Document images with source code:
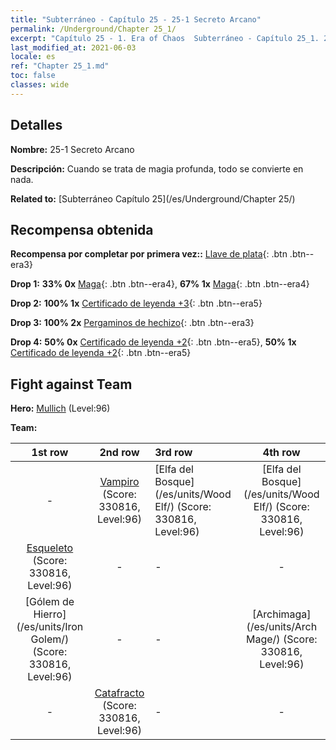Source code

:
 ```yaml
---
title: "Subterráneo - Capítulo 25 - 25-1 Secreto Arcano"
permalink: /Underground/Chapter 25_1/
excerpt: "Capítulo 25 - 1. Era of Chaos  Subterráneo - Capítulo 25_1. 25-1 Secreto Arcano"
last_modified_at: 2021-06-03
locale: es
ref: "Chapter 25_1.md"
toc: false
classes: wide
---
```


## Detalles

 **Nombre:** 25-1 Secreto Arcano

 **Descripción:** Cuando se trata de magia profunda, todo se convierte en nada.

 **Related to:** [Subterráneo Capítulo 25](/es/Underground/Chapter 25/)

## Recompensa obtenida

 **Recompensa por completar por primera vez::** [Llave de plata](/ItemsES/con_693/){: .btn .btn--era3}

 **Drop 1:** **33% 0x** [Maga](/ItemsES/unt_238/){: .btn .btn--era4}, **67% 1x** [Maga](/ItemsES/unt_238/){: .btn .btn--era4}

 **Drop 2:** **100% 1x** [Certificado de leyenda +3](/ItemsES/mat_88/){: .btn .btn--era5}

 **Drop 3:** **100% 2x** [Pergaminos de hechizo](/ItemsES/con_694/){: .btn .btn--era3}

 **Drop 4:** **50% 0x** [Certificado de leyenda +2](/ItemsES/mat_81/){: .btn .btn--era5}, **50% 1x** [Certificado de leyenda +2](/ItemsES/mat_81/){: .btn .btn--era5}


## Fight against Team
 **Hero:** [Mullich](/es/heroes/Mullich/) (Level:96)

 **Team:**


  | 1st row | 2nd row | 3rd row | 4th row |
  |:----:|:----:|:----|:----:|
  | - | [Vampiro](/es/units/Vampire/) (Score: 330816, Level:96)  | [Elfa del Bosque](/es/units/Wood Elf/) (Score: 330816, Level:96)  | [Elfa del Bosque](/es/units/Wood Elf/) (Score: 330816, Level:96)  |
  | [Esqueleto](/es/units/Skeleton/) (Score: 330816, Level:96)  | - | - | - |
  | [Gólem de Hierro](/es/units/Iron Golem/) (Score: 330816, Level:96)  | - | - | [Archimaga](/es/units/Arch Mage/) (Score: 330816, Level:96)  |
  | - | [Catafracto](/es/units/Cavalier/) (Score: 330816, Level:96)  | - | - |


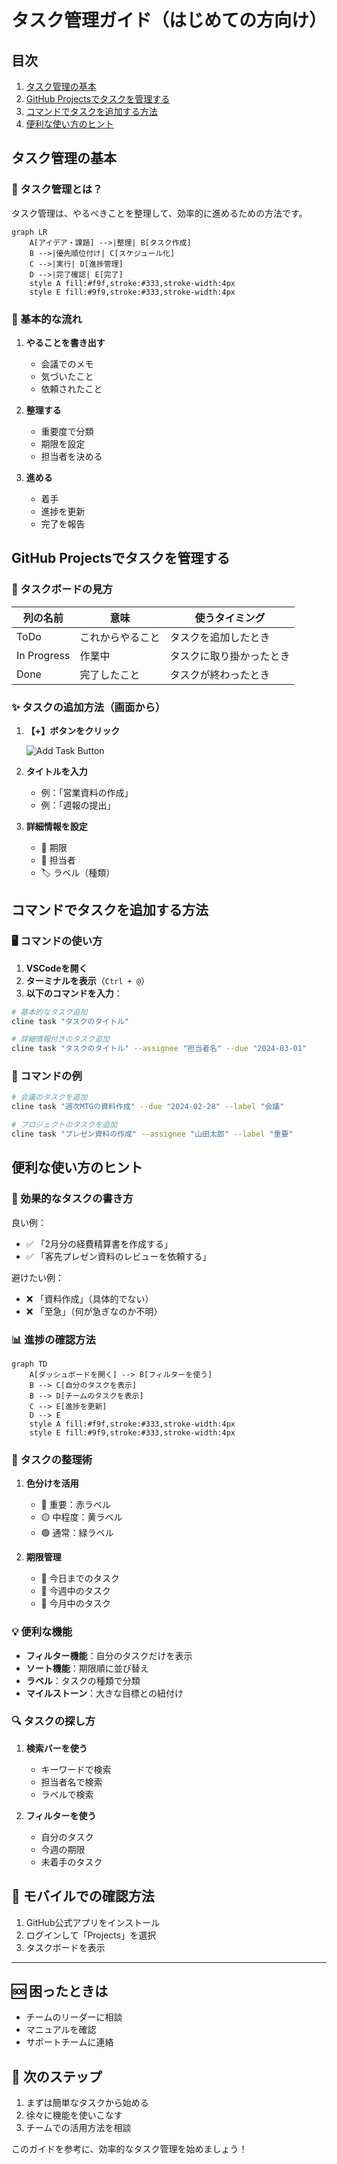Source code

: # タスク管理ガイド（はじめての方向け）

## 目次

1. [タスク管理の基本](#タスク管理の基本)
2. [GitHub Projectsでタスクを管理する](#github-projectsでタスクを管理する)
3. [コマンドでタスクを追加する方法](#コマンドでタスクを追加する方法)
4. [便利な使い方のヒント](#便利な使い方のヒント)

## タスク管理の基本

### 🎯 タスク管理とは？

タスク管理は、やるべきことを整理して、効率的に進めるための方法です。

```mermaid
graph LR
    A[アイデア・課題] -->|整理| B[タスク作成]
    B -->|優先順位付け| C[スケジュール化]
    C -->|実行| D[進捗管理]
    D -->|完了確認| E[完了]
    style A fill:#f9f,stroke:#333,stroke-width:4px
    style E fill:#9f9,stroke:#333,stroke-width:4px
```

### 📝 基本的な流れ

1. **やることを書き出す**
   - 会議でのメモ
   - 気づいたこと
   - 依頼されたこと

2. **整理する**
   - 重要度で分類
   - 期限を設定
   - 担当者を決める

3. **進める**
   - 着手
   - 進捗を更新
   - 完了を報告

## GitHub Projectsでタスクを管理する

### 🎨 タスクボードの見方

| 列の名前 | 意味 | 使うタイミング |
|---------|------|--------------|
| ToDo | これからやること | タスクを追加したとき |
| In Progress | 作業中 | タスクに取り掛かったとき |
| Done | 完了したこと | タスクが終わったとき |

### ✨ タスクの追加方法（画面から）

1. **【+】ボタンをクリック**
   
   ![Add Task Button](https://img.shields.io/badge/-%2B%20Add%20Task-green)

2. **タイトルを入力**
   - 例：「営業資料の作成」
   - 例：「週報の提出」

3. **詳細情報を設定**
   - 📅 期限
   - 👤 担当者
   - 🏷️ ラベル（種類）

## コマンドでタスクを追加する方法

### 🖥️ コマンドの使い方

1. **VSCodeを開く**
2. **ターミナルを表示**（`Ctrl + @`）
3. **以下のコマンドを入力**：

```bash
# 基本的なタスク追加
cline task "タスクのタイトル"

# 詳細情報付きのタスク追加
cline task "タスクのタイトル" --assignee "担当者名" --due "2024-03-01"
```

### 📝 コマンドの例

```bash
# 会議のタスクを追加
cline task "週次MTGの資料作成" --due "2024-02-28" --label "会議"

# プロジェクトのタスクを追加
cline task "プレゼン資料の作成" --assignee "山田太郎" --label "重要"
```

## 便利な使い方のヒント

### 🎯 効果的なタスクの書き方

良い例：
- ✅ 「2月分の経費精算書を作成する」
- ✅ 「客先プレゼン資料のレビューを依頼する」

避けたい例：
- ❌ 「資料作成」（具体的でない）
- ❌ 「至急」（何が急ぎなのか不明）

### 📊 進捗の確認方法

```mermaid
graph TD
    A[ダッシュボードを開く] --> B[フィルターを使う]
    B --> C[自分のタスクを表示]
    B --> D[チームのタスクを表示]
    C --> E[進捗を更新]
    D --> E
    style A fill:#f9f,stroke:#333,stroke-width:4px
    style E fill:#9f9,stroke:#333,stroke-width:4px
```

### 🎨 タスクの整理術

1. **色分けを活用**
   - 🔴 重要：赤ラベル
   - 🟡 中程度：黄ラベル
   - 🟢 通常：緑ラベル

2. **期限管理**
   - 📅 今日までのタスク
   - 📅 今週中のタスク
   - 📅 今月中のタスク

### 💡 便利な機能

- **フィルター機能**：自分のタスクだけを表示
- **ソート機能**：期限順に並び替え
- **ラベル**：タスクの種類で分類
- **マイルストーン**：大きな目標との紐付け

### 🔍 タスクの探し方

1. **検索バーを使う**
   - キーワードで検索
   - 担当者名で検索
   - ラベルで検索

2. **フィルターを使う**
   - 自分のタスク
   - 今週の期限
   - 未着手のタスク

## 📱 モバイルでの確認方法

1. GitHub公式アプリをインストール
2. ログインして「Projects」を選択
3. タスクボードを表示

---

## 🆘 困ったときは

- チームのリーダーに相談
- マニュアルを確認
- サポートチームに連絡

## 🎉 次のステップ

1. まずは簡単なタスクから始める
2. 徐々に機能を使いこなす
3. チームでの活用方法を相談

このガイドを参考に、効率的なタスク管理を始めましょう！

▶ [ASSIGNED TASK]:
Report every line of the records that contains the word "Drop".

▶ [RESPONSE AREA]:
 **Drop 1:** **33% 0x** [Maga](/ItemsES/unt_238/){: .btn .btn--era4}, **67% 1x** [Maga](/ItemsES/unt_238/){: .btn .btn--era4}
 **Drop 2:** **100% 1x** [Certificado de leyenda +3](/ItemsES/mat_88/){: .btn .btn--era5}
 **Drop 3:** **100% 2x** [Pergaminos de hechizo](/ItemsES/con_694/){: .btn .btn--era3}
 **Drop 4:** **50% 0x** [Certificado de leyenda +2](/ItemsES/mat_81/){: .btn .btn--era5}, **50% 1x** [Certificado de leyenda +2](/ItemsES/mat_81/){: .btn .btn--era5}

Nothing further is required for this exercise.